Obviamente, nem todas as vezes que a realidade é falseada, distorcida, recriada ou substituída se constituirá uma mentira. Na Demência, por exemplo, a cognição é de tal forma comprometida que a pessoa relata aos outros um mundo profundamente modificado e no qual acredita, sem a intenção de ludibriar. O mesmo acontece no Delírio, seja do psicótico esquizofrênico, do delirante crônico ou do deprimido grave com sintomas psicóticos.

Aliás, desde crianças aprendemos a abstrair a realidade através dos devaneios, fantasias, fábulas. A própria literatura pode nos conduzir a um mundo apaixonante “de mentirinha”.

E como a concepção da mentira se embasa na intencionalidade, esta pode ser singela e acanhada, como é o caso de uma mentira tosca e pueril da pessoa que namora mas afirma o contrário, com o propósito de facilitar uma conquista amorosa, até uma mentira de proporções inimagináveis, como por exemplo, o falso relatório sobre a existência de um arsenal de armas de destruição em massa no Iraque, como justificativa para uma guerra igualmente de destruição em massa.

Há a mentira institucional, quando a propaganda mal intencionada tenta convencer de que toda corrupção governamental será devidamente apurada e apenada. Bem ilustra isso, Hannah Arendt, lembrando que “As mentiras sempre foram consideradas instrumentos necessários e legítimos, não somente do ofício do político ou do demagogo, mas também do estadista” (in. Derrida, 1996).

Mentir em nome do amor e da sabedoria

Kant, o grande filósofo alemão do século XVIII, era um adepto indefectível da razão. A razão dignifica-nos, eleva-nos, transforma-nos em seres superiores. Nesse âmbito, Kant concebeu os chamados «imperativos categóricos», do tipo «Não mintas, em ocasião alguma», a que deveríamos obedecer piamente.

Kant não admitia excepções aos seus imperativos, fixados por via racional.
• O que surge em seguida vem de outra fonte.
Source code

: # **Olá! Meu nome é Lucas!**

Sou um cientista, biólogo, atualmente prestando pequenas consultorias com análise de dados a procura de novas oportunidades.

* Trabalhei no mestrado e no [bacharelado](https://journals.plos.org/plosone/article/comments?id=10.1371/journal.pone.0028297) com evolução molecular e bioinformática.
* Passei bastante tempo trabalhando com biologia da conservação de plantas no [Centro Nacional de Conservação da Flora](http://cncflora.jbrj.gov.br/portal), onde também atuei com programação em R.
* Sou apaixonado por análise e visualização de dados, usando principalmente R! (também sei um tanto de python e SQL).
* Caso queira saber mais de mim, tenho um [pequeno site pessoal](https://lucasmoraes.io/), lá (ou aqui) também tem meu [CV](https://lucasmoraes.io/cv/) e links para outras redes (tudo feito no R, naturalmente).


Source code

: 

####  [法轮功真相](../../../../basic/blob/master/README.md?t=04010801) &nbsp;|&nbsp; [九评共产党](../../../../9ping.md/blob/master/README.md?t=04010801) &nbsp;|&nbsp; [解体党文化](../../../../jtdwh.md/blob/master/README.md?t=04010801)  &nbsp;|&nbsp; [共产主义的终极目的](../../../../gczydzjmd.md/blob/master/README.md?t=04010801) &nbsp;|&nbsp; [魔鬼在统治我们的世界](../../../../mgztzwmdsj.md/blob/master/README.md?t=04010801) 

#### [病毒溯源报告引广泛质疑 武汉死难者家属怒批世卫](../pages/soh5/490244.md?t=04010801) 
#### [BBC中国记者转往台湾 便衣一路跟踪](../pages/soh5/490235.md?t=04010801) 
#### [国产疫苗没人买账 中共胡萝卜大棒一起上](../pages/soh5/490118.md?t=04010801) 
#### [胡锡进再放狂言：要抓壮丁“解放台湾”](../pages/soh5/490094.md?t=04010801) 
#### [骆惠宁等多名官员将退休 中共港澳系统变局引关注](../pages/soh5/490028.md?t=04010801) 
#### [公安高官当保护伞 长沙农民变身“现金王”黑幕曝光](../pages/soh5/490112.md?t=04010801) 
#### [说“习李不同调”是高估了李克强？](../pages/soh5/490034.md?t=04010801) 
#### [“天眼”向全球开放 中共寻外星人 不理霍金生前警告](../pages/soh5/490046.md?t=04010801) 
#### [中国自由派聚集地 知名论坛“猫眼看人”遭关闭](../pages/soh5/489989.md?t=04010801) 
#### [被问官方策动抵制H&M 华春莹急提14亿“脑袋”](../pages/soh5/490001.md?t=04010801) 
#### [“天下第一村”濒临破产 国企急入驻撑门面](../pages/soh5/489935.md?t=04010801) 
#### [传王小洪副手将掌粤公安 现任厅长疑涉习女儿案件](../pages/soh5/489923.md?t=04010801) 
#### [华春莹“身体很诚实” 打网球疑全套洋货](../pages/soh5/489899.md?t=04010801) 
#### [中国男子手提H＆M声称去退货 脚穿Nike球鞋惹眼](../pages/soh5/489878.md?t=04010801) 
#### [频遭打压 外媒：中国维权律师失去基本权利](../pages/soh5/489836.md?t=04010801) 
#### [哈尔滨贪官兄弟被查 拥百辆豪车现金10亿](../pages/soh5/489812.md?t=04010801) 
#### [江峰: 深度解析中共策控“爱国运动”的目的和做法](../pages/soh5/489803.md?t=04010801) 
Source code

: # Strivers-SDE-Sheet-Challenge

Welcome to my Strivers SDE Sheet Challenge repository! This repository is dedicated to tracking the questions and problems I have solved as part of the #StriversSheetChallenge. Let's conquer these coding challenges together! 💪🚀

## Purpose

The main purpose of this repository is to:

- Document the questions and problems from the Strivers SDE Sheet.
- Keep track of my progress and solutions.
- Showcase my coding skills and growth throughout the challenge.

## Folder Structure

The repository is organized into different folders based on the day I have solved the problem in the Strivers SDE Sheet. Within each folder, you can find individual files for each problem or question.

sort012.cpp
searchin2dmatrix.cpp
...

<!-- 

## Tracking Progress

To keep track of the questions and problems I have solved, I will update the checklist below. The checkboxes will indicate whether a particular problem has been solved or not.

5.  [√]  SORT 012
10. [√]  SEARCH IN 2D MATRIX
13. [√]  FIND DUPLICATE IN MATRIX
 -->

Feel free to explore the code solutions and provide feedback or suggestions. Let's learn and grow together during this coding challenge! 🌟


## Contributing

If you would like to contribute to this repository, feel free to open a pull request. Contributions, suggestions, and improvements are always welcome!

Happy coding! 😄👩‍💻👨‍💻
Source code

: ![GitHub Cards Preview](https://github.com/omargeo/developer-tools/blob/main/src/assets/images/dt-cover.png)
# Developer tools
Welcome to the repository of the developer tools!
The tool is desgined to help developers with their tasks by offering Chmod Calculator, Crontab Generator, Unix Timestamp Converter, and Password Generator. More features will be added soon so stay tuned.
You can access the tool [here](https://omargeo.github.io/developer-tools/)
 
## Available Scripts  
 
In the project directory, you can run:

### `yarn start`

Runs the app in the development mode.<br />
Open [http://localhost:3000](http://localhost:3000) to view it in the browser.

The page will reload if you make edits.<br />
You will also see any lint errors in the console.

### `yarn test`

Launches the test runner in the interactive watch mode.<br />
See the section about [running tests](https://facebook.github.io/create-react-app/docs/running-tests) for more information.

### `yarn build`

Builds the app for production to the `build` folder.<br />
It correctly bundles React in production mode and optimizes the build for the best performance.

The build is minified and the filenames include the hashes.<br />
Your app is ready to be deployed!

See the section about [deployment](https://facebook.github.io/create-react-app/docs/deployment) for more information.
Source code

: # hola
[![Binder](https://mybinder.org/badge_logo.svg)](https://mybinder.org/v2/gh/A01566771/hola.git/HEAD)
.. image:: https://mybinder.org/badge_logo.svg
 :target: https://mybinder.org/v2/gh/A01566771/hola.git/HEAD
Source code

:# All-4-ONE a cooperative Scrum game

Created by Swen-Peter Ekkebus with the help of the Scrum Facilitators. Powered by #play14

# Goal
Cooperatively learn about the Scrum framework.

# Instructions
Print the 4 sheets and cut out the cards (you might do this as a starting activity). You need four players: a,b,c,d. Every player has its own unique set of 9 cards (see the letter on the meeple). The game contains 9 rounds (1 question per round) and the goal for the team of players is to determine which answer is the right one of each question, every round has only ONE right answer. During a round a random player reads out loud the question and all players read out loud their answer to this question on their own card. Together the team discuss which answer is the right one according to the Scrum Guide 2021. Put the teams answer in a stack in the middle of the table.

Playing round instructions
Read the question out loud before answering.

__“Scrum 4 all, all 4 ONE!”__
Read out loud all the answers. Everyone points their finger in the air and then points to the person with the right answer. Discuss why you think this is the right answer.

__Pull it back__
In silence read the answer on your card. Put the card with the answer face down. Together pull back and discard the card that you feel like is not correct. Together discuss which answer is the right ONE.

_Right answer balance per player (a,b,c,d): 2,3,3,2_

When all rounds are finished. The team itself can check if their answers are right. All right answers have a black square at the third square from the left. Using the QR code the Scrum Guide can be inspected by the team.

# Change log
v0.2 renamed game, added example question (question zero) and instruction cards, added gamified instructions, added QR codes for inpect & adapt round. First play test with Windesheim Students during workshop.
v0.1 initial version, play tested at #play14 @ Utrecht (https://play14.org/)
Só assim eles eram categóricos.

Mas será que amar a verdade, é nunca atraiçoá-la, é nunca mentir? Será que a verdade deve ser encarada como um postulado científico, inquebrável?

Kant achava que sim. Em nome de quê? Em nome da dignidade humana, em nome da razão. Para ele o imperativo categórico da verdade era inquestionável, ainda que isso beneficiasse quem não merecesse e prejudicasse os fracos e pobres, e causasse sofrimento.

Mas será mesmo assim? Será que não é legítimo mentir a criminosos e a ditadores que perseguem e atormentam inocentes? Será que devemos revelar ao moribundo a verdade da sua situação?

A resposta humanista tem que ser não. A verdade que causa sofrimento desnecessário ao moribundo ou a pessoas violentadas, é crueldade. Não mentir ao assassino e ao terrorista que sequestra, é colaboracionismo cruel e tolo. Os «imperativos categóricos» podem e devem ser quebrados, em determinadas situações. A verdade não pode estar sempre acima do amor que devemos aos outros.

Há muitos casos em que a verdade tem que ser defendida a tudo o custo, ainda que isso nos cause lágrimas, desgosto e até sofrimento. Não podemos, por exemplo, negar a verdade científica para conforto próprio. Não podemos teimar em ver-nos como seres especiais, criados à imagem de Deus, em vez de seres descendentes de símios.

Mas essa não é uma regra absoluta. Também há ocasiões e situações em que a mentira é legítima, em que certas verdades factuais podem e devem ser omitidas em nome do amor.